Keys School Board no longer all-male

The Monroe County School Board will cease being a five-man panel next week as it welcomes the first woman elected in six years, Mindy Conn.

The board meets Tuesday at the A. J. Henriquez Administrative Complex, 241 Trumbo Road in Key West, starting with an organizational meeting at 3 p.m., during which veteran Andy Griffiths and newcomer Conn will be sworn-in and the board will elect a chairman and vice chairman.

Griffiths was reelected without opposition while Conn defeated the incumbent, Ed Davidson, in the Aug. 30 primary in her first bid for office.

A workshop is set for 3:30 p.m. and the regular meeting for 5 p.m.

Conn, a former New York attorney turned parent of two living on Sugarloaf Key, will join board members Griffiths, John Dick, Bobby Highsmith and Ron Martin.
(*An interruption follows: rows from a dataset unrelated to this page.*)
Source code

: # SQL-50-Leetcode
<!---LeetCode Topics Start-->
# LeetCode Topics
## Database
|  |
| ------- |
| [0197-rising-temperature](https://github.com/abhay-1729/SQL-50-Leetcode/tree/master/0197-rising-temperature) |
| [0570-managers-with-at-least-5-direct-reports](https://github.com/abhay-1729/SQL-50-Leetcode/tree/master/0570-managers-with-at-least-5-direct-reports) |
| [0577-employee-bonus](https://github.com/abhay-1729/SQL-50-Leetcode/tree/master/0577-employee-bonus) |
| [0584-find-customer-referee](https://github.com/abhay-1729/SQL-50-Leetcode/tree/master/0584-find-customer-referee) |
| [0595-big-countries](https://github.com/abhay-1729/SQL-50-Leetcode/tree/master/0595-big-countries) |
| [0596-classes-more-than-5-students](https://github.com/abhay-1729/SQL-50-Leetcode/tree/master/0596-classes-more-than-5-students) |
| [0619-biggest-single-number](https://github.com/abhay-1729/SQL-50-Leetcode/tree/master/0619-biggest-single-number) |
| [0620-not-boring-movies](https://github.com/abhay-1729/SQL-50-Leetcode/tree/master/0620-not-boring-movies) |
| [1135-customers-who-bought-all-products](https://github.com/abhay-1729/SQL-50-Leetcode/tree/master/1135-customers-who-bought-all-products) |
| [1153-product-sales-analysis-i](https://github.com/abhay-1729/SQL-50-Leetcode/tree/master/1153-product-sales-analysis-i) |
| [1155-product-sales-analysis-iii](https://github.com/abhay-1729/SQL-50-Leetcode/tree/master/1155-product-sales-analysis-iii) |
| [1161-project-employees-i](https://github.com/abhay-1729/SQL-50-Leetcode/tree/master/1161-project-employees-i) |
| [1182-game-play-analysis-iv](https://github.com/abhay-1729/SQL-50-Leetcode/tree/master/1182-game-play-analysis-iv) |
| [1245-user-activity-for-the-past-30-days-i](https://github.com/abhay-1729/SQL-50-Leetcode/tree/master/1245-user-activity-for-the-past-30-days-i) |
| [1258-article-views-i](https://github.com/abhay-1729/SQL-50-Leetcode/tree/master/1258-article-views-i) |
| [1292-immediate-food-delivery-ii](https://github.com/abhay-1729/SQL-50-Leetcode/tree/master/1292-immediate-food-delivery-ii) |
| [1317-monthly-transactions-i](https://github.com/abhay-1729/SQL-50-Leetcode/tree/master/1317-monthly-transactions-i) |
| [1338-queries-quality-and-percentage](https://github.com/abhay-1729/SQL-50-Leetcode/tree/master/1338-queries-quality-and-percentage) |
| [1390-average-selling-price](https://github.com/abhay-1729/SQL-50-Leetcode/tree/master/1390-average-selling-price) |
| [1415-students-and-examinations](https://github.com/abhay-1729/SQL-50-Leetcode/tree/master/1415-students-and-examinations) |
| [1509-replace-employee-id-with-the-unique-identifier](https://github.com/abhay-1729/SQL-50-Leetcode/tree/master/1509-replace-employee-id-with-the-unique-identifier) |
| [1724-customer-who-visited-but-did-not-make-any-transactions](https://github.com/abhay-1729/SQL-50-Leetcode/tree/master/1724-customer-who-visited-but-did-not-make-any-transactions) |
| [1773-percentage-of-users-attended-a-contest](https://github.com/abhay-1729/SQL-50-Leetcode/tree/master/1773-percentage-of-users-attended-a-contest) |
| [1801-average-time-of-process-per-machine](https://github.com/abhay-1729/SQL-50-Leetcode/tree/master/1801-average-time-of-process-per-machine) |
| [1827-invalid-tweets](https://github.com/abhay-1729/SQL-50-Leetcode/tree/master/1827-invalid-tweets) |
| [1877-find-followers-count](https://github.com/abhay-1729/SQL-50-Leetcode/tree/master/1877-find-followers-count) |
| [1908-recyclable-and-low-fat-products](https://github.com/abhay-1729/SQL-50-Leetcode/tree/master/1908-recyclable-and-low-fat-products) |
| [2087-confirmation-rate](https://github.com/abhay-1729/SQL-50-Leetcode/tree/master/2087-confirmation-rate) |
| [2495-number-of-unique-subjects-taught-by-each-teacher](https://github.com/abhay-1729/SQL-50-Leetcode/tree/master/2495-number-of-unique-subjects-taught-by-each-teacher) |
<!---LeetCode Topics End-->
The last woman on the board was Debra Walker, who, after serving 16 years, was defeated by Ron Martin in 2010.

Agenda items Tuesday include:

▪ A report on chronic absenteeism research and strategies by former Horace O’Bryant School Principal Mike Henriquez, who this year was reassigned as coordinator of alternative education after an HOB day-care scandal in which $21,000 in cash went missing.

▪ Superintendent Mark Porter’s presentation on a proposal to create a middle charter school called the Somerset Key West Collegiate Academy Middle School, modeled after a Miami-Dade school. The school would be located at Florida Keys Community College on Stock Island along with its sister school, Somerset Key West Collegiate Academy, a high school.

“A focus of our school is to partner with Gerald Adams Elementary in order to provide a middle school option for the children who live on the same island as our campus as well as students currently being bused in from Bahama Village,” reads the application. “The goal is to represent the demographic makeup of our Key West community and reflect a racial/ethnic range of the other local public middle schools.”